Friday, April 2, 2021


Through the lens of the recent massive college admissions scandal, Operation Varsity Blues tracks the current state of American meritocracy in our new Gilded Age of staggering inequality. On the one hand, the rich are powerful, able to buy their way into any school through bribes and trickery. On the other hand, sometimes that placement was, until the FBI investigation and subsequent criminal charges, made possible by a self-made con man who rose from nowhere in particular to market his college counselor business into this perfect confluence of foundations, networking, and fraud. After all, is there anything as quintessentially American Dream as a con? We’re a country that valorizes getting ahead by any means necessary, and admires, sometimes reluctantly and sometimes shamelessly, getting one over on the suckers—pulling yourself up by anyone’s bootstraps. Here we watch Rick Singer, a former high school basketball coach, remaking himself as a college admissions guru, finding himself at the right place at the right time to market a hush-hush elites-only “side-door” into prestigious schools. It’s a business whose clients — CEOs, showbiz types, designers, real estate tycoons, hedge fund guys, the Hot Pockets heiress  — don’t mind making fake claims, tricking standardized tests, and fudging facts for a guaranteed placement in the college of their choice.

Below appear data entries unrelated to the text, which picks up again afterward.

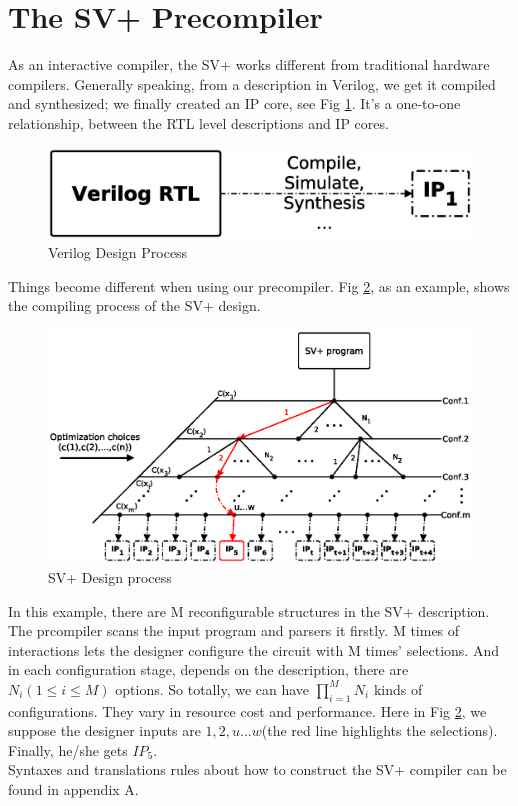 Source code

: \section{The SV+ Precompiler}\label{sec:compiler}
As an interactive compiler, the SV+ works different from traditional hardware compilers.
Generally speaking, from a description in Verilog, we get it compiled and synthesized; we finally created an IP core, see Fig \ref{fig-ipdesign}. It's a one-to-one relationship, between the RTL level descriptions and IP cores.
\begin{figure}[htbp]
\centering
\includegraphics[width=0.5\columnwidth]{IPDesign}
\caption{Verilog Design Process}
\label{fig-ipdesign}
\end{figure}

Things become different when using our precompiler. Fig \ref{fig-compiler}, as an example, shows the compiling process of the SV+ design.   
\begin{figure}[htbp]
\centering
\includegraphics[scale=.4]{compileprocess}
\caption{SV+ Design process}
\label{fig-compiler}
\end{figure}
In this example, there are M reconfigurable structures in the SV+ description. The prcompiler scans the input program and parsers it firstly. M times of interactions lets the designer configure the circuit with M times' selections. And in each configuration stage, depends on the description, there are $N_i (1\leq i\leq M)$ options. So totally, we can have $\prod_{i=1}^{M}N_{i}$ kinds of configurations. They vary in resource cost and performance. Here in Fig \ref{fig-compiler}, we suppose the designer inputs are $1,2,u...w$(the red line highlights the selections). Finally, he/she gets $\mathit{IP_5}$.
\\
Syntaxes and translations rules about how to construct the SV+ compiler can be found in appendix A. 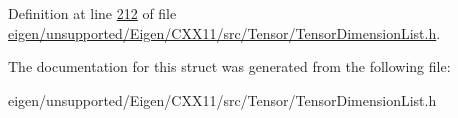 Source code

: Definition at line \hyperlink{eigen_2unsupported_2_eigen_2_c_x_x11_2src_2_tensor_2_tensor_dimension_list_8h_source_l00212}{212} of file \hyperlink{eigen_2unsupported_2_eigen_2_c_x_x11_2src_2_tensor_2_tensor_dimension_list_8h_source}{eigen/unsupported/\+Eigen/\+C\+X\+X11/src/\+Tensor/\+Tensor\+Dimension\+List.\+h}.



The documentation for this struct was generated from the following file\+:\begin{DoxyCompactItemize}
\item 
eigen/unsupported/\+Eigen/\+C\+X\+X11/src/\+Tensor/\+Tensor\+Dimension\+List.\+h\end{DoxyCompactItemize}

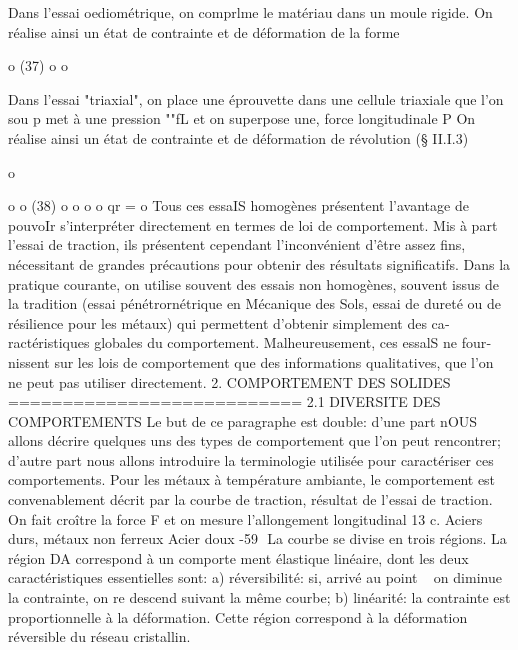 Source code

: Dans l'essai oediométrique, on comprlme le matériau dans un moule rigide. On réalise ainsi un état de contrainte et de déformation de la forme 

o 
(37) 
o o 



Dans l'essai "triaxial", on place une éprou­vette dans une cellule triaxiale que l'on sou­
p 
met à une pression ""fL et on superpose une, force longitudinale P On réalise ainsi un état de contrainte et de déformation de révolution (§ II.I.3) 

o 

o o 
(38) 
o o o o 
qr =
o 
Tous ces essaIS homogènes présentent l'avantage de pouvoIr s'inter­préter directement en termes de loi de comportement. Mis à part l'essai de traction, ils présentent cependant l'inconvénient d'être assez fins, nécessi­tant de grandes précautions pour obtenir des résultats significatifs. Dans la pratique courante, on utilise souvent des essais non homogènes, souvent issus de la tradition (essai pénétrornétrique en Mécanique des Sols, essai de dureté ou de résilience pour les métaux) qui permettent d'obtenir simplement des ca­ractéristiques globales du comportement. Malheureusement, ces essalS ne four­nissent sur les lois de comportement que des informations qualitatives, que l'on ne peut pas utiliser directement. 
2. COMPORTEMENT DES SOLIDES 
=========================== 
2.1 DIVERSITE DES COMPORTEMENTS 
Le but de ce paragraphe est double: d'une part nOUS allons décrire quelques uns des types de comportement que l'on peut rencontrer; d'autre part nous allons introduire la terminologie utilisée pour caractériser ces compor­tements. 
Pour les métaux à température ambiante, le comportement est convena­blement décrit par la courbe de traction, résultat de l'essai de traction. On fait croître la force F et on mesure l'allongement longitudinal 
13 
c. 
Aciers durs, métaux non ferreux
Acier doux 
-59 ­
La courbe se divise en trois régions. La région DA correspond à un comporte­
ment élastique linéaire, dont les deux caractéristiques essentielles sont: 
a) réversibilité: si, arrivé au point ~ on diminue la contrainte, on re­
descend suivant la même courbe; 
b) linéarité: la contrainte est proportionnelle à la déformation. 
Cette région correspond à la déformation réversible du réseau cristallin. 

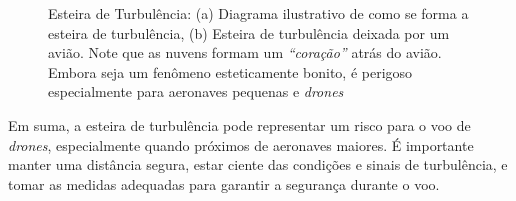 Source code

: \documentclass[a4paper, 12pt, onecolumn,singlespacing]{article}
\begin{document}
	
	\begin{figure}[!htb]
		 \hfill
		\caption{Esteira de Turbulência: (a) Diagrama ilustrativo de como se forma a esteira de turbulência, (b) Esteira de turbulência deixada por um avião. Note que as nuvens formam um \textit{``coração''} atrás do avião. Embora seja um fenômeno esteticamente bonito, é perigoso especialmente para aeronaves pequenas e \textit{drones}}
		\label{fig:esteira_turbulencia}
		
	\end{figure}
	
	Em suma, a esteira de turbulência pode representar um risco para o voo de \textit{drones}, especialmente quando próximos de aeronaves maiores. É importante manter uma distância segura, estar ciente das condições e sinais de turbulência, e tomar as medidas adequadas para garantir a segurança durante o voo.
\end{document}
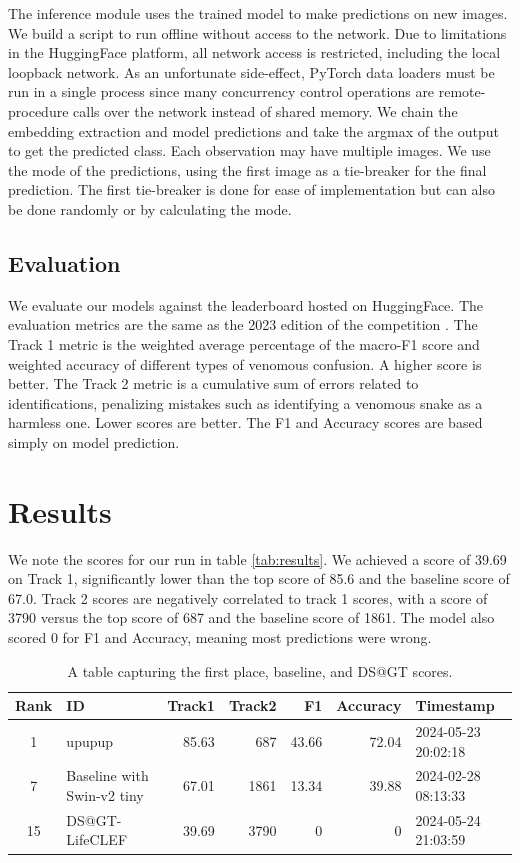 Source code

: \documentclass[]{ceurart}
\begin{document}
The inference module uses the trained model to make predictions on new images.
We build a script to run offline without access to the network.
Due to limitations in the HuggingFace platform, all network access is restricted, including the local loopback network.
As an unfortunate side-effect, PyTorch data loaders must be run in a single process since many concurrency control operations are remote-procedure calls over the network instead of shared memory.
We chain the embedding extraction and model predictions and take the argmax of the output to get the predicted class.
Each observation may have multiple images.
We use the mode of the predictions, using the first image as a tie-breaker for the final prediction.
The first tie-breaker is done for ease of implementation but can also be done randomly or by calculating the mode.

\subsection{Evaluation}

We evaluate our models against the leaderboard hosted on HuggingFace.
The evaluation metrics are the same as the 2023 edition of the competition \cite{joly2023overview}.
The Track 1 metric is the weighted average percentage of the macro-F1 score and weighted accuracy of different types of venomous confusion.
A higher score is better.
The Track 2 metric is a cumulative sum of errors related to identifications, penalizing mistakes such as identifying a venomous snake as a harmless one.
Lower scores are better.
The F1 and Accuracy scores are based simply on model prediction.

\section{Results}

We note the scores for our run in table \ref{tab:results}.
We achieved a score of 39.69 on Track 1, significantly lower than the top score of 85.6 and the baseline score of 67.0.
Track 2 scores are negatively correlated to track 1 scores, with a score of 3790 versus the top score of 687 and the baseline score of 1861.
The model also scored 0 for F1 and Accuracy, meaning most predictions were wrong.

\begin{table}[h!]
\centering
\label{tab:results}
\caption{
    A table capturing the first place, baseline, and DS@GT scores.
}
\begin{tabular}{|c|l|r|r|r|r|l|}
\hline
\textbf{Rank} & \textbf{ID} & \textbf{Track1} & \textbf{Track2} & \textbf{F1} & \textbf{Accuracy} & \textbf{Timestamp} \\ \hline
1 & upupup & 85.63 & 687 & 43.66 & 72.04 & 2024-05-23 20:02:18 \\ \hline
7 & Baseline with Swin-v2 tiny & 67.01 & 1861 & 13.34 & 39.88 & 2024-02-28 08:13:33 \\ \hline
15 & DS@GT-LifeCLEF & 39.69 & 3790 & 0 & 0 & 2024-05-24 21:03:59 \\ \hline
\end{tabular}
\label{tab:submission_rankings}
\end{table}
\end{document}

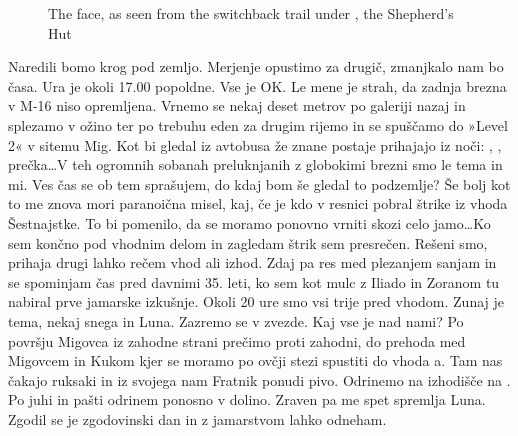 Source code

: \begin{figure}[t!]
\checkoddpage \ifoddpage \forcerectofloat \else \forceversofloat \fi
\centering
{}
\caption{The \protect{} face, as seen from the switchback trail under \protect{}, the Shepherd's Hut }
\label{migovec south face}
\end{figure}

Naredili bomo krog pod zemljo. Merjenje opustimo za drugič, zmanjkalo nam bo časa. Ura je okoli 17.00 popoldne. Vse je OK. Le mene je strah, da zadnja brezna v M-16 niso opremljena. Vrnemo se nekaj deset metrov po galeriji nazaj in splezamo v ožino ter po trebuhu eden za drugim rijemo in se spuščamo do »Level 2« v sitemu Mig. Kot bi gledal iz avtobusa že znane postaje prihajajo iz noči: , ,  prečka…V teh ogromnih sobanah preluknjanih z globokimi brezni smo le tema in mi. Ves čas se ob tem sprašujem, do kdaj bom še gledal to podzemlje? Še bolj kot to me znova mori paranoična misel, kaj, če je kdo v resnici pobral štrike iz vhoda Šestnajstke. To bi pomenilo, da se moramo ponovno vrniti skozi celo jamo…Ko sem končno pod vhodnim delom in zagledam štrik sem presrečen. Rešeni smo, prihaja drugi lahko rečem vhod ali izhod. Zdaj pa res med plezanjem sanjam in se spominjam čas pred davnimi 35. leti, ko sem kot mulc z Iliado in Zoranom tu nabiral prve jamarske izkušnje. Okoli 20 ure smo vsi trije pred vhodom. Zunaj je tema, nekaj snega in Luna. Zazremo se v zvezde. Kaj vse je nad nami? Po površju Migovca iz zahodne strani prečimo proti zahodni, do prehoda med Migovcem in Kukom kjer se moramo po ovčji stezi spustiti do vhoda a. Tam nas čakajo ruksaki in iz svojega nam Fratnik ponudi pivo. Odrinemo na izhodišče na . Po juhi in pašti odrinem ponosno v dolino. Zraven pa me spet spremlja Luna. Zgodil se je zgodovinski dan in z jamarstvom lahko odneham.  
 
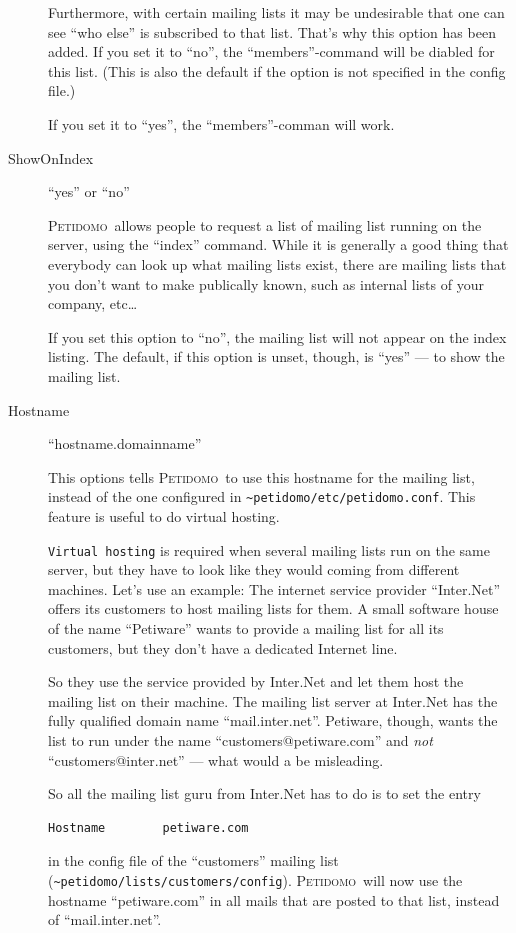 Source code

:\documentclass[a4paper]{report}
\newcommand{\Petidomo}{{\scshape Peti\-domo}}
\newcommand{\DefNI}[1]{{\tt #1}}
\newcommand{\file}[1]{{\tt #1}}
\begin{document}
\begin{description}
Furthermore, with certain mailing lists it may be undesirable that one
can see ``who else'' is subscribed to that list. That's why this
option has been added. If you set it to ``no'', the
``members''-command will be diabled for this list. (This is also the
default if the option is not specified in the config file.)

If you set it to ``yes'', the ``members''-comman will work.

\item[ShowOnIndex]  \hfill ``yes'' or ``no''

\Petidomo\ allows people to request a list of mailing list running on
the server, using the ``index'' command. While it is generally a good
thing that everybody can look up what mailing lists exist, there are
mailing lists that you don't want to make publically known, such as
internal lists of your company, etc\dots{}

If you set this option to ``no'', the mailing list will not appear on
the index listing. The default, if this option is unset, though, is
``yes'' --- to show the mailing list.


\item[Hostname] \hfill ``hostname.domainname''

This options tells \Petidomo\ to use this hostname for the mailing
list, instead of the one configured in
\file{\~{}petidomo/etc/petidomo.conf}. This feature is useful to do
virtual hosting.

\DefNI{Virtual hosting} is required when
several mailing lists run on the same server, but they have to look
like they would coming from different machines. Let's use an example:
The internet service provider ``Inter.Net'' offers its customers to
host mailing lists for them. A small software house of the name
``Petiware'' wants to provide a mailing list for all its customers,
but they don't have a dedicated Internet line.

So they use the service provided by Inter.Net and let them host the
mailing list on their machine. The mailing list server at Inter.Net
has the fully qualified domain name ``mail.inter.net''. Petiware,
though, wants the list to run under the name
``customers@petiware.com'' and \emph{not} ``customers@inter.net'' ---
what would a be misleading.

So all the mailing list guru from Inter.Net has to do is to set the
entry
\begin{verbatim}
Hostname        petiware.com
\end{verbatim}
in the config file of the ``customers'' mailing list
(\file{\~{}peti\-domo/lists/cu\-stomers/config}). \Petidomo\ will now use the
hostname ``peti\-ware.com'' in all mails that are posted to that list,
instead of ``mail.inter.net''.


\end{description}
\end{document}
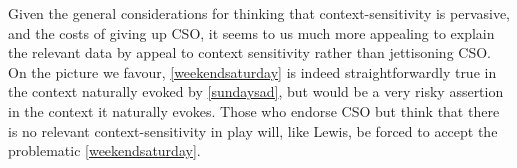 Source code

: \documentclass[If.tex]{subfiles}
\begin{document}
\begin{comment}
Those who would deny the validity of the above principles could try to fall back on the idea that they are at least quasi-valid, or have some other positive status of an epistemic sort, for example being such that if one were rationally certain of the premises, one would be entitled to be certain of the conclusion. But the challenges to such an approach are formidable. For one thing, the badness of the relevant speeches does not disappear under ‘Maybe’ or ‘Perhaps’ or ‘For all I know’. For example, the following speech is still terrible: ‘For all I know, he would have gone with Jane and had a good time if he had gone to the party, but wouldn't have had a good time if he had gone to the party with Jane’. We could also consider quantified speeches like ‘Two of those three people would have brought guests and had a great time, if they had gone to the party, but only one of them would have had a great time if they had brought a guest to the party’. \textbf{This isn't doing much for us right now---cut or expand?}
\end{comment}

Given the general considerations for thinking that context-sensitivity is pervasive, and the costs of giving up CSO, it seems to us much more appealing to explain the relevant data by appeal to context sensitivity rather than jettisoning CSO. On the picture we favour, \ref{weekendsaturday} is indeed straightforwardly true in the context naturally evoked by \ref{sundaysad}, but would be a very risky assertion in the context it naturally evokes. Those who endorse CSO but think that there is no relevant context-sensitivity in play will, like Lewis, be forced to accept the problematic \ref{weekendsaturday}.
\end{document}
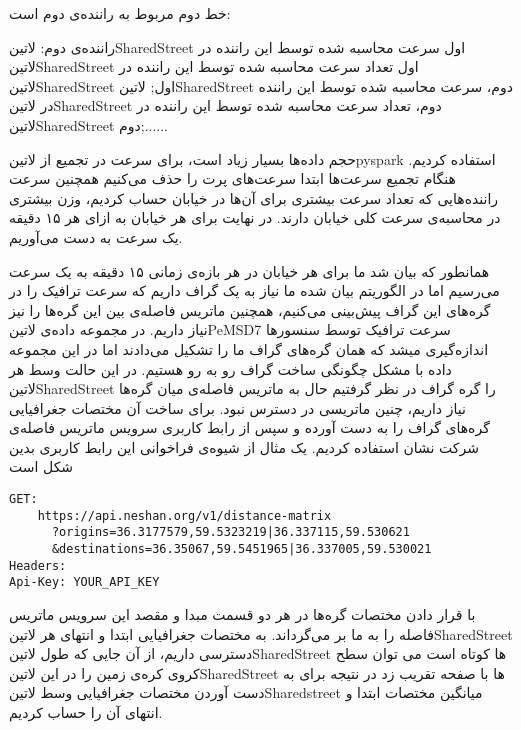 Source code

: خط دوم مربوط به راننده‌ی دوم است:

راننده‌ی دوم: ‌لاتین{SharedStreet} اول سرعت محاسبه شده توسط این راننده در ‌لاتین{SharedStreet} اول تعداد سرعت محاسبه شده توسط این راننده در ‌لاتین{SharedStreet} اول;  ‌لاتین{SharedStreet} دوم، سرعت محاسبه شده توسط این راننده در ‌لاتین{SharedStreet} دوم، تعداد سرعت محاسبه شده توسط این راننده در ‌لاتین{SharedStreet} دوم;......

حجم داده‌ها بسیار زیاد است، برای سرعت در تجمیع از ‌لاتین{pyspark} استفاده کردیم. هنگام تجمیع سرعت‌ها ابتدا سرعت‌های پرت را حذف می‌کنیم همچنین سرعت راننده‌هایی که تعداد سرعت بیشتری برای آن‌ها در خیابان حساب کردیم، وزن بیشتری در محاسبه‌ی سرعت کلی خیابان دارند. در نهایت برای هر خیابان به ازای هر ۱۵ دقیقه یک سرعت به دست می‌آوریم.


همانطور که بیان شد ما برای هر خیابان در هر بازه‌ی زمانی ۱۵ دقیقه به یک سرعت می‌رسیم اما در الگوریتم بیان شده ما نیاز به یک گراف داریم که سرعت ترافیک را در گره‌های این گراف پیش‌بینی می‌کنیم، همچنین ماتریس فاصله‌ی بین این گره‌ها را نیز نیاز داریم. در مجموعه داده‌ی ‌لاتین{PeMSD7} سرعت ترافیک توسط سنسورها اندازه‌گیری میشد که همان گره‌های گراف ما را تشکیل می‌دادند اما در این مجموعه داده با مشکل چگونگی ساخت گراف رو به رو هستیم. در این حالت وسط هر ‌لاتین{SharedStreet} را گره گراف در نظر گرفتیم حال به ماتریس فاصله‌ی میان گره‌ها نیاز داریم، چنین ماتریسی در دسترس نبود. برای ساخت آن مختصات جغرافیایی گره‌های گراف را به دست آورده و سپس از رابط کاربری سرویس ماتریس فاصله‌ی شرکت نشان استفاده کردیم. یک مثال از شیوه‌ی فراخوانی این رابط کاربری بدین شکل است

\begin{latin}\begin{lstlisting}
GET:
    https://api.neshan.org/v1/distance-matrix
      ?origins=36.3177579,59.5323219|36.337115,59.530621
      &destinations=36.35067,59.5451965|36.337005,59.530021
Headers:
Api-Key: YOUR_API_KEY
\end{lstlisting}\end{latin}

با قرار دادن مختصات گره‌ها در هر دو قسمت مبدا و مقصد این سرویس ماتریس فاصله را به ما بر می‌گرداند. به مختصات جغرافیایی ابتدا و انتهای هر ‌لاتین{SharedStreet} دسترسی داریم، از آن جایی که طول ‌لاتین{SharedStreet} ها کوتاه است می توان سطح کروی کره‌ی زمین را در این ‌لاتین{SharedStreet} ها با صفحه تقریب زد در نتیجه برای به دست آوردن مختصات جغرافیایی وسط ‌لاتین{Sharedstreet} میانگین مختصات ابتدا و انتهای آن را حساب کردیم.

Why do these people even want to send their kids to these schools? You’d be surprised to hear the words “getting an education” don’t really come up. For such an anti-intellectual age, it sure is strange that the elite cling to college, not as an opportunity to learn about the world, but as a status symbol. One kid slipped into USC can be seen on video griping about her classes and accommodations, and then expressing relief when she gets to go home. They don’t care if they actually learn. And why not? They’re already in a position of extreme privilege, ensconced from a need to interface with information. They, or, more accurately, their parents, just want the diploma, the feather in the cap, just one more way to prove their own sense of worth. It’s a box to check on the prestige list, a way to convince themselves their powerful positions bought by inherited wealth are just as good as what others have to work for—or a fig life falsehood to claim those who don’t luck into that status just didn’t work hard enough. There’s a remarkable blend of cold calculation and total moral confusion that spills out of the minds of these clients. One repeat customer admits: “The thing is my younger daughter is not like my older daughter. She’s not stupid.” But, she and clients like her, must think, why take a chance on your merit, when money is a guarantee?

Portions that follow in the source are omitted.